The researchers looked at historical temperature and precipitation records to find out whether drought conditions were more likely to hit during warm or cold years in the past. There was "no change in the frequency of dry years during the 120-year record," they reported. But "dry years were twice as likely to trigger a severe drought if they occurred during warm years instead of cold years," according to the study, published in the journal Proceedings of the National Academy of Sciences.
"Global warming has tipped the odds, making warm years more common and sparking more droughts.
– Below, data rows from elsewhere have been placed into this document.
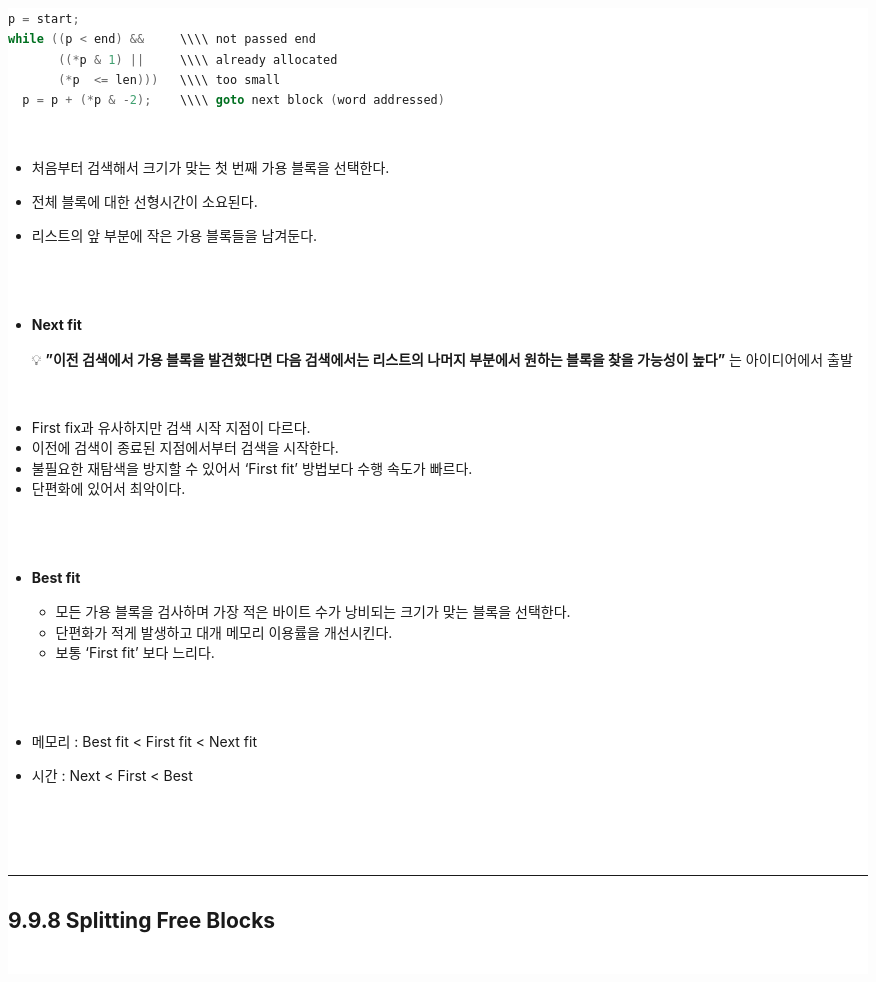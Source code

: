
 ```c
p = start;
while ((p < end) &&     \\\\ not passed end
       ((*p & 1) ||     \\\\ already allocated
       (*p  <= len)))   \\\\ too small
  p = p + (*p & -2);    \\\\ goto next block (word addressed)
```

<br>

- 처음부터 검색해서 크기가 맞는 첫 번째 가용 블록을 선택한다.

- 전체 블록에 대한 선형시간이 소요된다.

- 리스트의 앞 부분에 작은 가용 블록들을 남겨둔다.

<br>

<br>

- **Next fit**

  💡 **”이전 검색에서 가용 블록을 발견했다면 다음 검색에서는 리스트의 나머지 부분에서 원하는 블록을 찾을 가능성이 높다”** 는 아이디어에서 출발

<br>

- First fix과 유사하지만 검색 시작 지점이 다르다.
- 이전에 검색이 종료된 지점에서부터 검색을 시작한다.
- 불필요한 재탐색을 방지할 수 있어서 ‘First fit’ 방법보다 수행 속도가 빠르다.
- 단편화에 있어서 최악이다.

<br>

<br>

- **Best fit**

  - 모든 가용 블록을 검사하며 가장 적은 바이트 수가 낭비되는 크기가 맞는 블록을 선택한다.
  - 단편화가 적게 발생하고 대개 메모리 이용률을 개선시킨다.
  - 보통 ‘First fit’ 보다 느리다.

<br>

<br>

- 메모리 : Best fit < First fit < Next fit

- 시간 : Next < First < Best

<br>

<br>

<br>

---

## 9.9.8 Splitting Free Blocks

<br>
There were six drought years in the past 20 years (1995-2014), compared to 14 drought years in the previous 98 years (1896-1994)," the study reported.
According to the National Weather Service, "California's drought risk will only increase in the coming decades, with the predicted global temperature spike of 3.6 degrees Fahrenheit (2 degrees Celsius) later this century," the study concluded. "California sweated through its hottest year on record in 2014."
"California appears to be on the cusp of a condition in which all years are warm or severely warm. Even if there is no change in precipitation, all years will be a drought risk," said Diffenbaugh.
Therefore, with bought-and-paid-for stooges running our environment, like Senator Inhofe, we are sooooo screwed, America; and it's all your fault for doing nothing about it! I wonder what'll you tell your children and your grandchildren about why you didn't take a stand to stop this while you could have?!!?
To the 39,000,000 folks in California who'll soon be out of clean drinking water, you might consider moving back to the Rust Belt states surrounding the Great Lakes, before it's too late! There's no shortage of fresh, pure, water around here.